The Albanian Journal -- December 06, 1922The Albania's Independence Celebrated in Chicago.
Prof. Elmer E. Jones tells Albanians of Educational Needs and Future Development of Shkiperia (Albania).
MORE SCHOOLS FOR THE COUNTRY
p. 1.- It was a glorious time when the natives of Albania now residing in Chicago, Argo, Ill., and Milwaukee, Wis., heard Prof. Elmer E. Jones, director of the School of Education of the Northwestern University of Evanston, Illinois, relate to them about his trip to Albania.
The Albanians assembled to celebrate the Tenth Anniversary of the Independence of Albania, and to express their loyalty to the American flag for the privilege they enjoy under it in shaping the destiny of their country. The Albanians believe that while the races of mankind are represented by their own distinct languages, the nations and governments of the world are symbolized 2by the flags. The Albanian flag is highly esteemed by the Albanians, and at all patriotic meetings the flag of Albania and The Stars and Stripes lend their grandeur to the occasion.
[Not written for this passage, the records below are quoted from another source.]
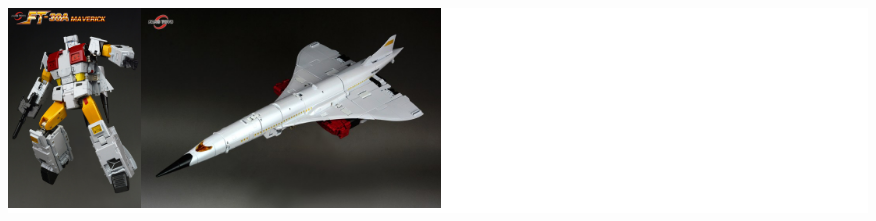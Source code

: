 <img src="./images/FansToys/ft-30a.jpg" height="200"/><img src="./images/FansToys/ft-30a-2.jpg" height="200"/>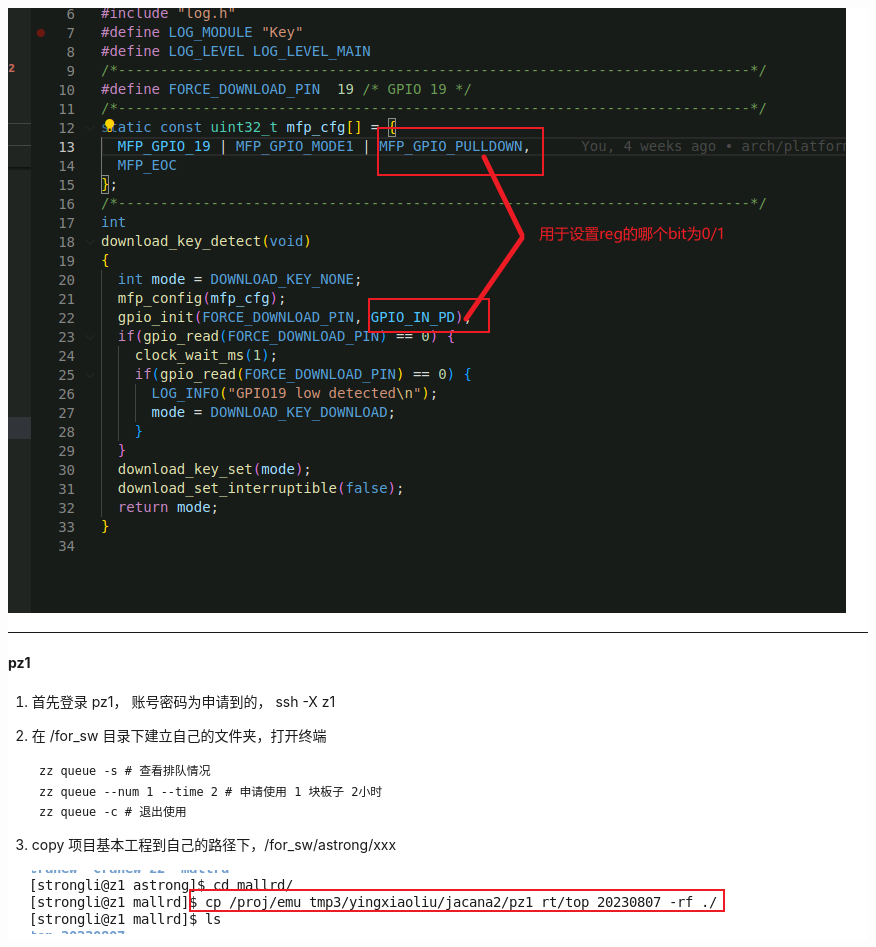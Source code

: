 ![image-20230816163750297](Conclusion.assets/image-20230816163750297.png)

---

#### pz1

1. 首先登录 pz1， 账号密码为申请到的， ssh -X z1

2. 在 /for_sw 目录下建立自己的文件夹，打开终端

   ```shell
    zz queue -s # 查看排队情况
    zz queue --num 1 --time 2 # 申请使用 1 块板子 2小时
    zz queue -c # 退出使用
   ```

3. copy 项目基本工程到自己的路径下，/for_sw/astrong/xxx

   ![image-20230817101442112](Conclusion.assets/image-20230817101442112.png)

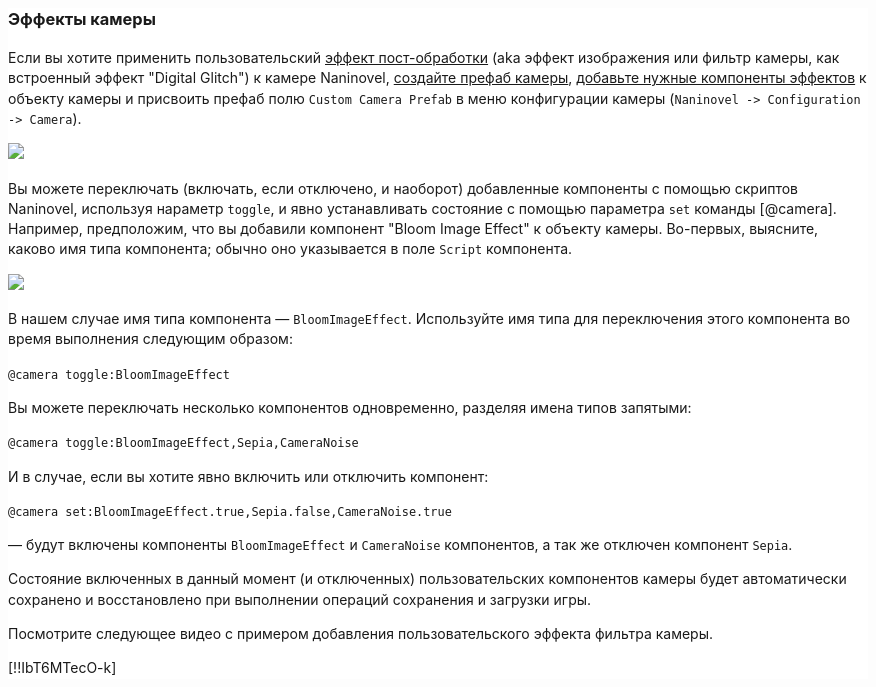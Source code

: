 ### Эффекты камеры

Если вы хотите применить пользовательский [эффект пост-обработки](https://assetstore.unity.com/?q=post%20processing&orderBy=1) (aka эффект изображения или фильтр камеры, как встроенный эффект "Digital Glitch") к камере Naninovel, [создайте префаб камеры](https://docs.unity3d.com/Manual/CreatingPrefabs.html), [добавьте нужные компоненты эффектов](https://docs.unity3d.com/Manual/UsingComponents.html) к объекту камеры и присвоить префаб полю `Custom Camera Prefab` в меню конфигурации камеры (`Naninovel -> Configuration -> Camera`).

![](https://i.gyazo.com/6024aac1d2665dd96915758cd5c09fde.png)

Вы можете переключать (включать, если отключено, и наоборот) добавленные компоненты с помощью скриптов Naninovel, используя нараметр `toggle`, и явно устанавливать состояние с помощью параметра `set` команды [@camera]. Например, предположим, что вы добавили компонент "Bloom Image Effect" к объекту камеры. Во-первых, выясните, каково имя типа компонента; обычно оно указывается в поле `Script` компонента.

![](https://i.gyazo.com/73b7eabfe97ed84796cbe715b7dafc14.png)

В нашем случае имя типа компонента — `BloomImageEffect`. Используйте имя типа для переключения этого компонента во время выполнения следующим образом:

```
@camera toggle:BloomImageEffect
```

Вы можете переключать несколько компонентов одновременно, разделяя имена типов запятыми:

```
@camera toggle:BloomImageEffect,Sepia,CameraNoise
```

И в случае, если вы хотите явно включить или отключить компонент:

```
@camera set:BloomImageEffect.true,Sepia.false,CameraNoise.true
```

— будут включены компоненты `BloomImageEffect` и `CameraNoise` компонентов, а так же отключен компонент `Sepia`.

Состояние включенных в данный момент (и отключенных) пользовательских компонентов камеры будет автоматически сохранено и восстановлено при выполнении операций сохранения и загрузки игры.

Посмотрите следующее видео с примером добавления пользовательского эффекта фильтра камеры.

[!!IbT6MTecO-k]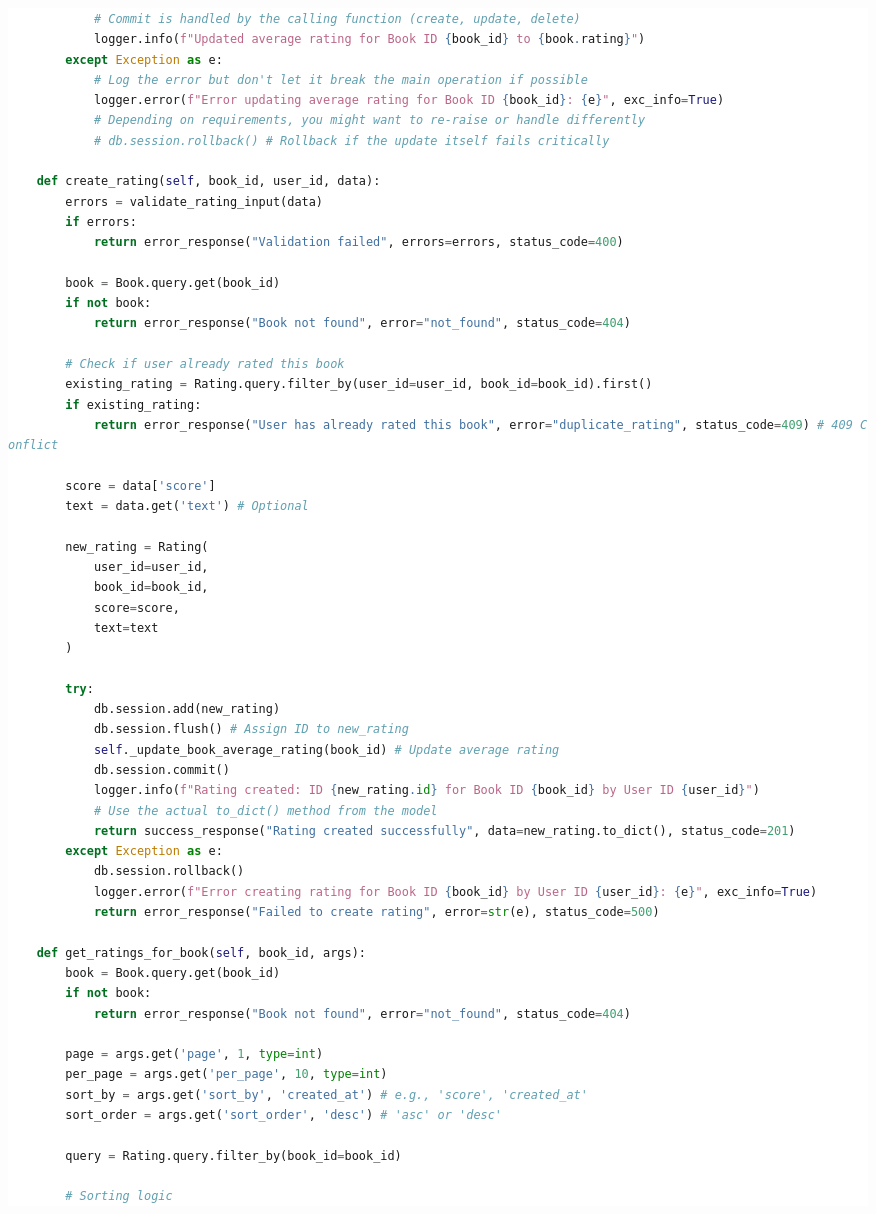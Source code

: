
 ```python
            # Commit is handled by the calling function (create, update, delete)
            logger.info(f"Updated average rating for Book ID {book_id} to {book.rating}")
        except Exception as e:
            # Log the error but don't let it break the main operation if possible
            logger.error(f"Error updating average rating for Book ID {book_id}: {e}", exc_info=True)
            # Depending on requirements, you might want to re-raise or handle differently
            # db.session.rollback() # Rollback if the update itself fails critically

    def create_rating(self, book_id, user_id, data):
        errors = validate_rating_input(data)
        if errors:
            return error_response("Validation failed", errors=errors, status_code=400)

        book = Book.query.get(book_id)
        if not book:
            return error_response("Book not found", error="not_found", status_code=404)

        # Check if user already rated this book
        existing_rating = Rating.query.filter_by(user_id=user_id, book_id=book_id).first()
        if existing_rating:
            return error_response("User has already rated this book", error="duplicate_rating", status_code=409) # 409 Conflict

        score = data['score']
        text = data.get('text') # Optional

        new_rating = Rating(
            user_id=user_id,
            book_id=book_id,
            score=score,
            text=text
        )

        try:
            db.session.add(new_rating)
            db.session.flush() # Assign ID to new_rating
            self._update_book_average_rating(book_id) # Update average rating
            db.session.commit()
            logger.info(f"Rating created: ID {new_rating.id} for Book ID {book_id} by User ID {user_id}")
            # Use the actual to_dict() method from the model
            return success_response("Rating created successfully", data=new_rating.to_dict(), status_code=201)
        except Exception as e:
            db.session.rollback()
            logger.error(f"Error creating rating for Book ID {book_id} by User ID {user_id}: {e}", exc_info=True)
            return error_response("Failed to create rating", error=str(e), status_code=500)

    def get_ratings_for_book(self, book_id, args):
        book = Book.query.get(book_id)
        if not book:
            return error_response("Book not found", error="not_found", status_code=404)

        page = args.get('page', 1, type=int)
        per_page = args.get('per_page', 10, type=int)
        sort_by = args.get('sort_by', 'created_at') # e.g., 'score', 'created_at'
        sort_order = args.get('sort_order', 'desc') # 'asc' or 'desc'

        query = Rating.query.filter_by(book_id=book_id)

        # Sorting logic
```
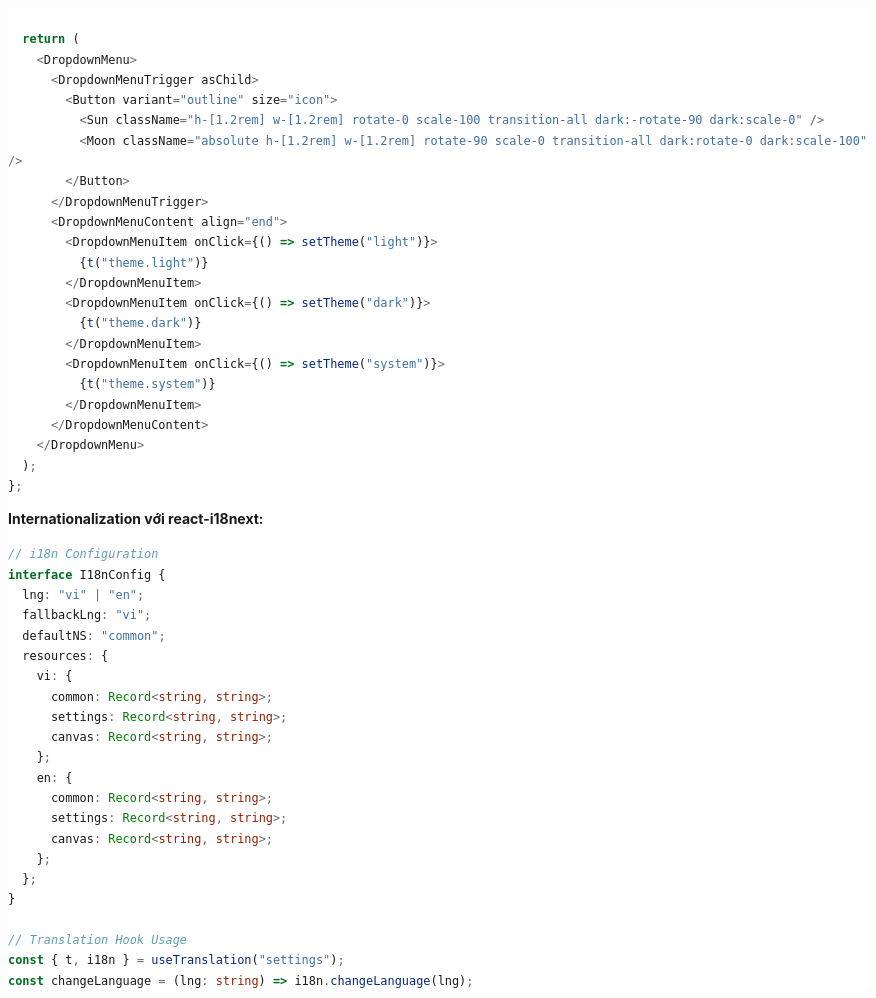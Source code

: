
 ```typescript

  return (
    <DropdownMenu>
      <DropdownMenuTrigger asChild>
        <Button variant="outline" size="icon">
          <Sun className="h-[1.2rem] w-[1.2rem] rotate-0 scale-100 transition-all dark:-rotate-90 dark:scale-0" />
          <Moon className="absolute h-[1.2rem] w-[1.2rem] rotate-90 scale-0 transition-all dark:rotate-0 dark:scale-100" />
        </Button>
      </DropdownMenuTrigger>
      <DropdownMenuContent align="end">
        <DropdownMenuItem onClick={() => setTheme("light")}>
          {t("theme.light")}
        </DropdownMenuItem>
        <DropdownMenuItem onClick={() => setTheme("dark")}>
          {t("theme.dark")}
        </DropdownMenuItem>
        <DropdownMenuItem onClick={() => setTheme("system")}>
          {t("theme.system")}
        </DropdownMenuItem>
      </DropdownMenuContent>
    </DropdownMenu>
  );
};
```

**Internationalization với react-i18next:**

```typescript
// i18n Configuration
interface I18nConfig {
  lng: "vi" | "en";
  fallbackLng: "vi";
  defaultNS: "common";
  resources: {
    vi: {
      common: Record<string, string>;
      settings: Record<string, string>;
      canvas: Record<string, string>;
    };
    en: {
      common: Record<string, string>;
      settings: Record<string, string>;
      canvas: Record<string, string>;
    };
  };
}

// Translation Hook Usage
const { t, i18n } = useTranslation("settings");
const changeLanguage = (lng: string) => i18n.changeLanguage(lng);
```
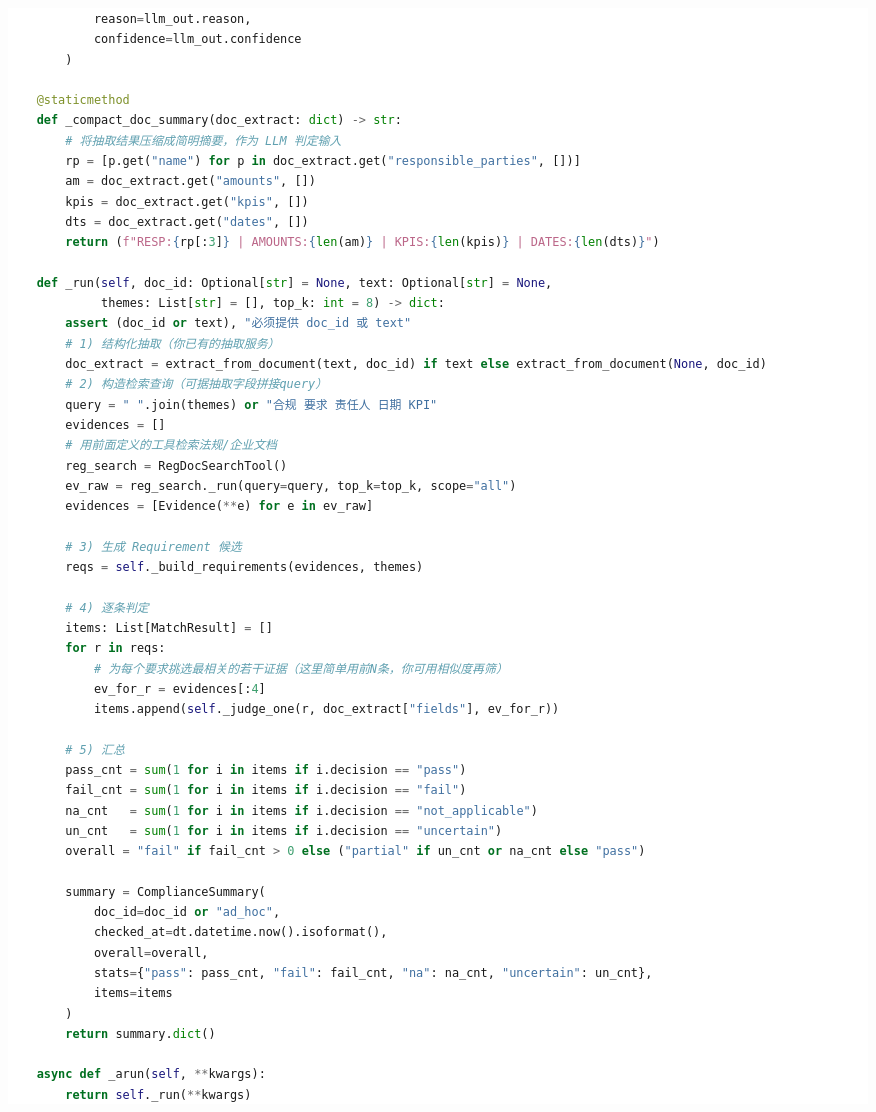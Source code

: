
 ```python
            reason=llm_out.reason,
            confidence=llm_out.confidence
        )

    @staticmethod
    def _compact_doc_summary(doc_extract: dict) -> str:
        # 将抽取结果压缩成简明摘要，作为 LLM 判定输入
        rp = [p.get("name") for p in doc_extract.get("responsible_parties", [])]
        am = doc_extract.get("amounts", [])
        kpis = doc_extract.get("kpis", [])
        dts = doc_extract.get("dates", [])
        return (f"RESP:{rp[:3]} | AMOUNTS:{len(am)} | KPIS:{len(kpis)} | DATES:{len(dts)}")

    def _run(self, doc_id: Optional[str] = None, text: Optional[str] = None,
             themes: List[str] = [], top_k: int = 8) -> dict:
        assert (doc_id or text), "必须提供 doc_id 或 text"
        # 1) 结构化抽取（你已有的抽取服务）
        doc_extract = extract_from_document(text, doc_id) if text else extract_from_document(None, doc_id)
        # 2) 构造检索查询（可据抽取字段拼接query）
        query = " ".join(themes) or "合规 要求 责任人 日期 KPI"
        evidences = []
        # 用前面定义的工具检索法规/企业文档
        reg_search = RegDocSearchTool()
        ev_raw = reg_search._run(query=query, top_k=top_k, scope="all")
        evidences = [Evidence(**e) for e in ev_raw]

        # 3) 生成 Requirement 候选
        reqs = self._build_requirements(evidences, themes)

        # 4) 逐条判定
        items: List[MatchResult] = []
        for r in reqs:
            # 为每个要求挑选最相关的若干证据（这里简单用前N条，你可用相似度再筛）
            ev_for_r = evidences[:4]
            items.append(self._judge_one(r, doc_extract["fields"], ev_for_r))

        # 5) 汇总
        pass_cnt = sum(1 for i in items if i.decision == "pass")
        fail_cnt = sum(1 for i in items if i.decision == "fail")
        na_cnt   = sum(1 for i in items if i.decision == "not_applicable")
        un_cnt   = sum(1 for i in items if i.decision == "uncertain")
        overall = "fail" if fail_cnt > 0 else ("partial" if un_cnt or na_cnt else "pass")

        summary = ComplianceSummary(
            doc_id=doc_id or "ad_hoc",
            checked_at=dt.datetime.now().isoformat(),
            overall=overall,
            stats={"pass": pass_cnt, "fail": fail_cnt, "na": na_cnt, "uncertain": un_cnt},
            items=items
        )
        return summary.dict()

    async def _arun(self, **kwargs):
        return self._run(**kwargs)
```
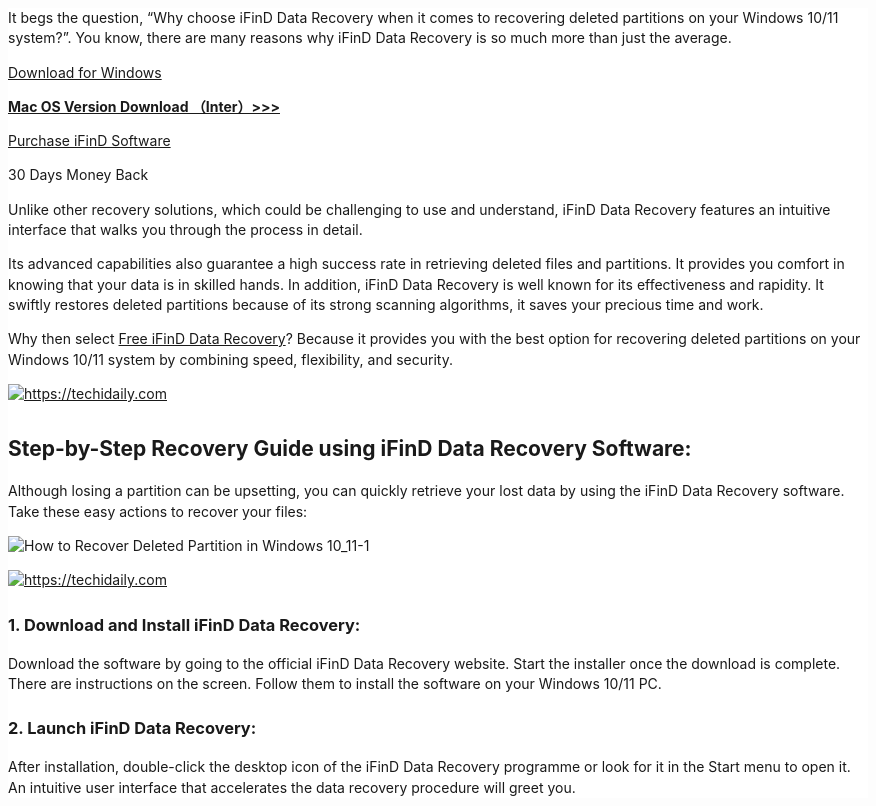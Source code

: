 It begs the question, “Why choose iFinD Data Recovery when it comes to recovering deleted partitions on your Windows 10/11 system?”. You know, there are many reasons why iFinD Data Recovery is so much more than just the average.

[Download for Windows](https://tools.techidaily.com/ifind-recovery/products/)

**[Mac OS Version Download （Inter）>>>](https://tools.techidaily.com/ifind-recovery/products/)**

[Purchase iFinD Software](https://tools.techidaily.com/ifind-recovery/products/)

30 Days Money Back

Unlike other recovery solutions, which could be challenging to use and understand, iFinD Data Recovery features an intuitive interface that walks you through the process in detail.

Its advanced capabilities also guarantee a high success rate in retrieving deleted files and partitions. It provides you comfort in knowing that your data is in skilled hands. In addition, iFinD Data Recovery is well known for its effectiveness and rapidity. It swiftly restores deleted partitions because of its strong scanning algorithms, it saves your precious time and work.

Why then select [Free iFinD Data Recovery](https://tools.techidaily.com/ifind-recovery/products/)? Because it provides you with the best option for recovering deleted partitions on your Windows 10/11 system by combining speed, flexibility, and security.


<a href="https://appsumo.8odi.net/c/5597632/2043638/7443" target="_top" id="2043638">
  <img src="//a.impactradius-go.com/display-ad/7443-2043638" border="0" alt="https://techidaily.com" width="728" height="90"/>
</a>
<img height="0" width="0" src="https://appsumo.8odi.net/i/5597632/2043638/7443" style="position:absolute;visibility:hidden;" border="0" />


## Step-by-Step Recovery Guide using iFinD Data Recovery Software:

Although losing a partition can be upsetting, you can quickly retrieve your lost data by using the iFinD Data Recovery software. Take these easy actions to recover your files:

![How to Recover Deleted Partition in Windows 10_11-1](https://i0.wp.com/www.ifind-recovery.com/wp-content/uploads/2024/06/Recover-Deleted-Partition-in-Windows-10_11_1.png?resize=940%2C404&ssl=1 "Recover Deleted Partition in Windows 10_11_1")


<a href="https://appsumo.8odi.net/c/5597632/2068439/7443" target="_top" id="2068439">
  <img src="//a.impactradius-go.com/display-ad/7443-2068439" border="0" alt="https://techidaily.com" width="728" height="90"/>
</a>
<img height="0" width="0" src="https://appsumo.8odi.net/i/5597632/2068439/7443" style="position:absolute;visibility:hidden;" border="0" />


### 1\. **Download and Install iFinD Data Recovery:**

Download the software by going to the official iFinD Data Recovery website. Start the installer once the download is complete. There are instructions on the screen. Follow them to install the software on your Windows 10/11 PC.

### 2\. **Launch iFinD Data Recovery:**

After installation, double-click the desktop icon of the iFinD Data Recovery programme or look for it in the Start menu to open it. An intuitive user interface that accelerates the data recovery procedure will greet you.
A committee had been appointed to invite Prof. Jones who had been on a trip to Albania recently for the purpose of investigating the educational needs of that country. Dr. Francis La Piana presided at the meeting.
Prof. Jones was greeted by the Albanians as the first American who went to see what Albania is like and brought a complete report of the present conditions and future possibilities of the Balkan countries. During his lecture he brought Albania to Chicago for the Albanians who listened attentively to his experiences in going from town to town on mule's back, by carriage and automobile; how the people in Albania welcomed him and the hospitality shown him during his trip through the land of the Shkipetars (Albanians). The possibilities regarding the education of their countrymen and the development of the natural resources made the audience see the realization of the Albanian national aspirations.3
Prof Jones spoke for two hours. He related how his friends in Evanston advised him to carry a gun with him because they thought Albania was a lawless country full of bandits, but since he was going for a peaceful purpose he decided not to carry the gun and that he felt perfectly safe without it among the supposed bandits. He spoke of Albania as a law-abiding country with an effective government, but greatly in need of educational facilities. He commented on the eagerness of the people for learning and their interest in the establishment of schools.